Theater in Kalamazoo, Michigan

James W. Miller Auditorium is a performance venue at Western Michigan University in Kalamazoo, Michigan, United States. It opened on January 12, 1968, with a ceremony that included WMU's third president, James W. Miller, for whom the auditorium was later renamed.

With a seating capacity of 3,497, Miller Auditorium is the fifth-largest auditorium in Michigan, after the Fox Theatre, Masonic Temple, Hill Auditorium and MSU Concert Auditorium.

Miller Auditorium has three separate seating sections, the Orchestra level, the Grand Tier level and the Balcony level. Each seating level is divided into two seating areas: left and right. Miller Auditorium employs students from the University, some as part of Work Study. The performances are also staffed in large part by volunteers from the community known as the Usher Corps.

Miller Auditorium is host to several kinds of performances. A Western Michigan University student organization known as the Campus Activities Board (CAB) brings in several performances each year, usually offering a discounted price for students. The CAB events run the gamut from Miller Movies (newer movies, generally costing $1 with student ID) to comedians and other speakers. The Kalamazoo Symphony Orchestra routinely plays shows throughout the year at Miller.
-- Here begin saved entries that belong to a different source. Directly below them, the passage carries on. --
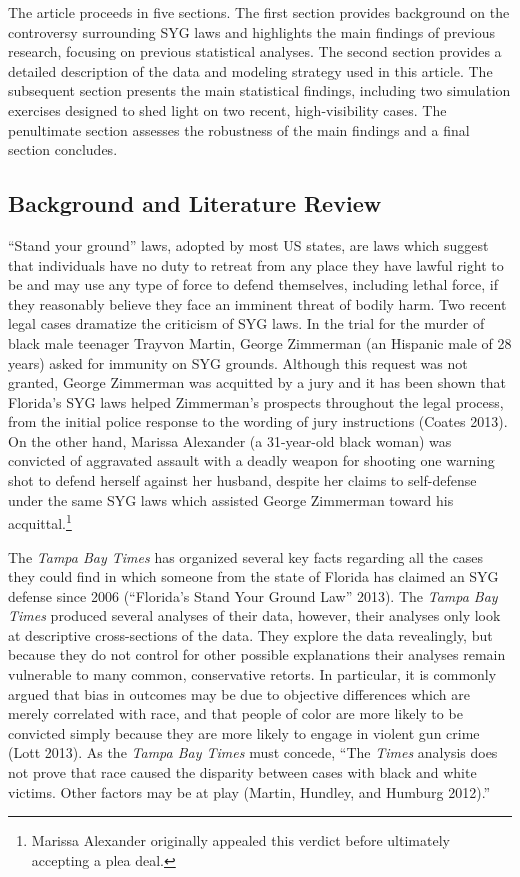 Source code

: \documentclass[12pt,article]{article}
\begin{document}
The article proceeds in five sections. The first section provides
background on the controversy surrounding SYG laws and highlights the
main findings of previous research, focusing on previous statistical
analyses. The second section provides a detailed description of the data
and modeling strategy used in this article. The subsequent section
presents the main statistical findings, including two simulation
exercises designed to shed light on two recent, high-visibility cases.
The penultimate section assesses the robustness of the main findings and
a final section concludes.

\subsection{Background and Literature
Review}\label{background-and-literature-review}

``Stand your ground'' laws, adopted by most US states, are laws which
suggest that individuals have no duty to retreat from any place they
have lawful right to be and may use any type of force to defend
themselves, including lethal force, if they reasonably believe they face
an imminent threat of bodily harm. Two recent legal cases dramatize the
criticism of SYG laws. In the trial for the murder of black male
teenager Trayvon Martin, George Zimmerman (an Hispanic male of 28 years)
asked for immunity on SYG grounds. Although this request was not
granted, George Zimmerman was acquitted by a jury and it has been shown
that Florida's SYG laws helped Zimmerman's prospects throughout the
legal process, from the initial police response to the wording of jury
instructions (Coates 2013). On the other hand, Marissa Alexander (a
31-year-old black woman) was convicted of aggravated assault with a
deadly weapon for shooting one warning shot to defend herself against
her husband, despite her claims to self-defense under the same SYG laws
which assisted George Zimmerman toward his acquittal.\footnote{Marissa
  Alexander originally appealed this verdict before ultimately accepting
  a plea deal.}

The \emph{Tampa Bay Times} has organized several key facts regarding all
the cases they could find in which someone from the state of Florida has
claimed an SYG defense since 2006 (``Florida's Stand Your Ground Law''
2013). The \emph{Tampa Bay Times} produced several analyses of their
data, however, their analyses only look at descriptive cross-sections of
the data. They explore the data revealingly, but because they do not
control for other possible explanations their analyses remain vulnerable
to many common, conservative retorts. In particular, it is commonly
argued that bias in outcomes may be due to objective differences which
are merely correlated with race, and that people of color are more
likely to be convicted simply because they are more likely to engage in
violent gun crime (Lott 2013). As the \emph{Tampa Bay Times} must
concede, ``The \emph{Times} analysis does not prove that race caused the
disparity between cases with black and white victims. Other factors may
be at play (Martin, Hundley, and Humburg 2012).''
\end{document}
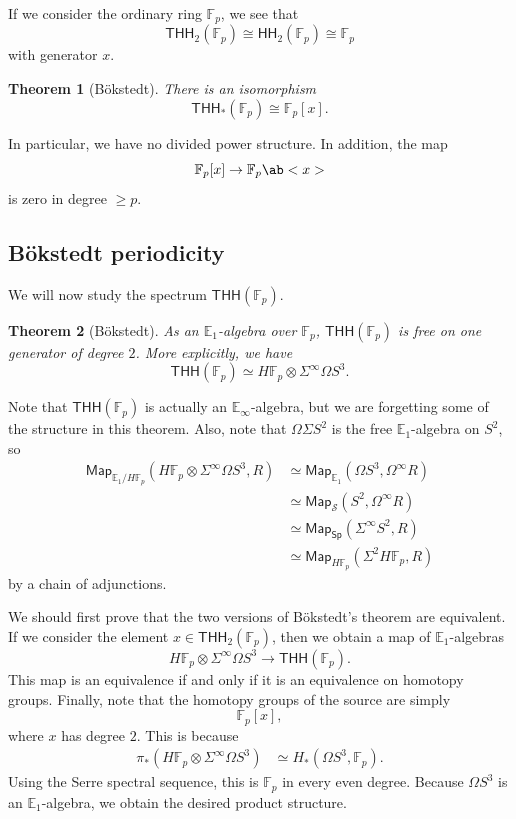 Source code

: \documentclass[10pt, oneside]{memoir}
\newtheorem{thm}{Theorem}[subsection]
\theoremstyle{definition}
\theoremstyle{remark}
\theoremstyle{plain}
\theoremstyle{definition}
\theoremstyle{remark}
\newcommand{\E}{\mathbb{E}}
\newcommand{\F}{\mathbb{F}}
\newcommand{\mc}[1]{\mathcal{#1}}
\newcommand{\ms}[1]{\mathsf{#1}}
\newcommand{\1}{\mathbf{1}}
\newcommand{\2}{\mathbf{2}}
\newcommand{\3}{\mathbf{3}}
\newcommand{\THH}{\ms{THH}}
\newcommand{\HH}{\ms{HH}}
\begin{document}
If we consider the ordinary ring \(\F_p \), we see that 
\[ \THH_2(\F_p) \cong \HH_2(\F_p) \cong \F_p \]
with generator \(x \).

\begin{thm}[B\"okstedt]\label{thm:bokstedt}
    There is an isomorphism
    \[ \THH_*(\F_p) \cong \F_p[x]. \]
\end{thm}

In particular, we have no divided power structure. In addition, the map
\[ \F_p[x] \to \F_p \ab<x> \]
is zero in degree \(\geq p \).

\subsection{B\"okstedt periodicity}%

We will now study the spectrum \(\THH(\F_p) \).

\begin{thm}[B\"okstedt]
    As an \(\E_1 \)-algebra over \(\F_p \), \(\THH(\F_p) \) is free on one generator of degree \(2 \). More explicitly, we have
    \[ \THH(\F_p) \simeq H \F_p \otimes \Sigma^{\infty} \Omega S^3. \]
\end{thm}

Note that \(\THH(\F_p) \) is actually an \(\E_{\infty} \)-algebra, but we are forgetting some of the structure in this theorem. Also, note that \(\Omega \Sigma S^2 \) is the free \(\E_1 \)-algebra on \(S^2 \), so
\begin{align*}
    \ms{Map}_{\E_1/H\F_p} (H \F_p \otimes \Sigma^{\infty}\Omega S^3, R) &\simeq \ms{Map}_{\E_1} (\Omega S^3, \Omega^{\infty}R) \\
    &\simeq \ms{Map}_{\mc{S}}(S^2, \Omega^{\infty} R) \\
    &\simeq \ms{Map}_{\ms{Sp}}(\Sigma^{\infty}S^2, R) \\
    &\simeq \ms{Map}_{H\F_p} (\Sigma^2 H\F_p, R)
\end{align*}
by a chain of adjunctions.

We should first prove that the two versions of B\"okstedt's theorem are equivalent. If we consider the element \(x \in \THH_2(\F_p) \), then we obtain a map of \(\E_1 \)-algebras
\[ H \F_p \otimes \Sigma^{\infty} \Omega S^3 \to \THH(\F_p). \]
This map is an equivalence if and only if it is an equivalence on homotopy groups. Finally, note that the homotopy groups of the source are simply
\[ \F_p [x], \]
where \(x \) has degree \(2 \). This is because
\begin{align*}
    \pi_* (H \F_p \otimes \Sigma^{\infty} \Omega S^3) &\simeq H_* (\Omega S^3, \F_p).
\end{align*}
Using the Serre spectral sequence, this is \(\F_p \) in every even degree. Because \(\Omega S^3 \) is an \(\E_1 \)-algebra, we obtain the desired product structure.
\end{document}
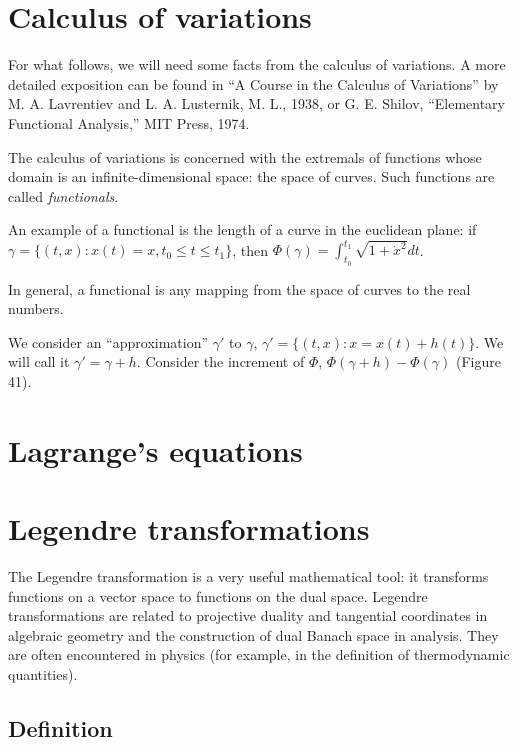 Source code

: \documentclass[leqno]{report}
\numberwithin{equation}{section}
\theoremstyle{plain}
\theoremstyle{definition}
\theoremstyle{remark}
\theoremstyle{smallcap}
\numberwithin{prob}{section}
\begin{document}
\section{Calculus of variations}

For what follows, we will need some facts from the calculus of variations.
%
A more detailed exposition can be found in
``A Course in the Calculus of Variations''
by M. A. Lavrentiev and L. A. Lusternik, M. L., 1938,
or
G. E. Shilov, ``Elementary Functional Analysis,''
MIT Press, 1974.


The calculus of variations is concerned with the extremals of
functions whose domain is an infinite-dimensional space:
the space of curves.
%
Such functions are called \emph{functionals}.

An example of a functional is the length of a curve in the euclidean plane:
if $\gamma = \{(t, x): x(t) = x,  t_0 \le t \le t_1 \}$,
then $\Phi(\gamma) = \int_{t_0}^{t_1} \sqrt{1 + {\dot x}^2 } dt$.

In general, a functional is any mapping from the space of curves
to the real numbers.

We consider an ``approximation'' $\gamma'$ to $\gamma$,
$\gamma' = \{(t, x): x = x(t) + h(t)\}$.
%
We will call it $\gamma' = \gamma + h$.
Consider the increment of $\Phi$,
$\Phi(\gamma + h) - \Phi(\gamma)$
(Figure 41).

\section{Lagrange's equations}




\section{Legendre transformations}

The Legendre transformation is a very useful mathematical tool:
it transforms functions on a vector space
to functions on the dual space.
%
Legendre transformations are related to
projective duality and tangential coordinates in algebraic geometry
and the construction of dual Banach space in analysis.
%
%
They are often encountered in physics
(for example, in the definition of thermodynamic quantities).

\subsection{Definition}
\end{document}
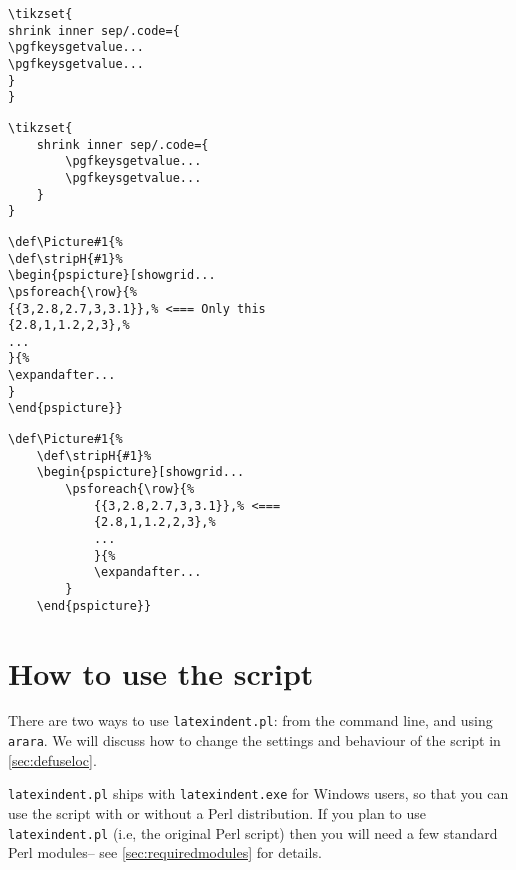 \begin{adjustwidth}{-2cm}{2cm}
	\begin{minipage}{.5\textwidth}
		\begin{lstlisting}[style=demo,caption={\lstinline!tikzset! before}]
\tikzset{
shrink inner sep/.code={
\pgfkeysgetvalue...
\pgfkeysgetvalue...
}
}
		\end{lstlisting}
	\end{minipage}%
	\begin{minipage}{.5\textwidth}
		\begin{lstlisting}[style=demo,caption={\lstinline!tikzset! after}]
\tikzset{
	shrink inner sep/.code={
		\pgfkeysgetvalue...
		\pgfkeysgetvalue...
	}
}
		\end{lstlisting}
	\end{minipage}
	\begin{minipage}{.5\textwidth}
		\begin{lstlisting}[style=demo,caption={\lstinline!pstricks! before}]
\def\Picture#1{%
\def\stripH{#1}%
\begin{pspicture}[showgrid...
\psforeach{\row}{%
{{3,2.8,2.7,3,3.1}},% <=== Only this 
{2.8,1,1.2,2,3},%
...
}{%
\expandafter...
}
\end{pspicture}}
		\end{lstlisting}
	\end{minipage}%
	\begin{minipage}{.5\textwidth}
		\begin{lstlisting}[style=demo,caption={\lstinline!pstricks! after},label={lst:pstricksafter}]
\def\Picture#1{%
	\def\stripH{#1}%
	\begin{pspicture}[showgrid...
		\psforeach{\row}{%
			{{3,2.8,2.7,3,3.1}},% <=== 
			{2.8,1,1.2,2,3},%
            ...
			}{%
			\expandafter...
		}
	\end{pspicture}}
		\end{lstlisting}
	\end{minipage}
\end{adjustwidth}
     
\section{How to use the script}
There are two ways to use \lstinline!latexindent.pl!: from the command line, 
and using \lstinline!arara!.  We will discuss how to change the settings and behaviour 
of the script in \cref{sec:defuseloc}.

\lstinline!latexindent.pl! ships with \lstinline!latexindent.exe! for Windows 
users, so that you can use the script with or without a Perl distribution. 
If you plan to use \lstinline!latexindent.pl! (i.e, the original Perl script) then you will 
need a few standard Perl modules-- see \vref{sec:requiredmodules} for details.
Several Broadway shows come through Miller's doors every year, the likes of which have included: The Phantom of the Opera, Chicago, My Fair Lady, Wicked and Beauty and the Beast. Miller has also hosted Bob Dylan, Bruce Springsteen, Jeff Corwin, Dave Chappelle, Colin Mochrie and Brad Sherwood.

Every year, Miller Auditorium is also host to the three Western Michigan University commencement ceremonies, in addition to hosting ceremonies for the local community college and various secondary schools in the area. The auditorium is available for rent by community groups.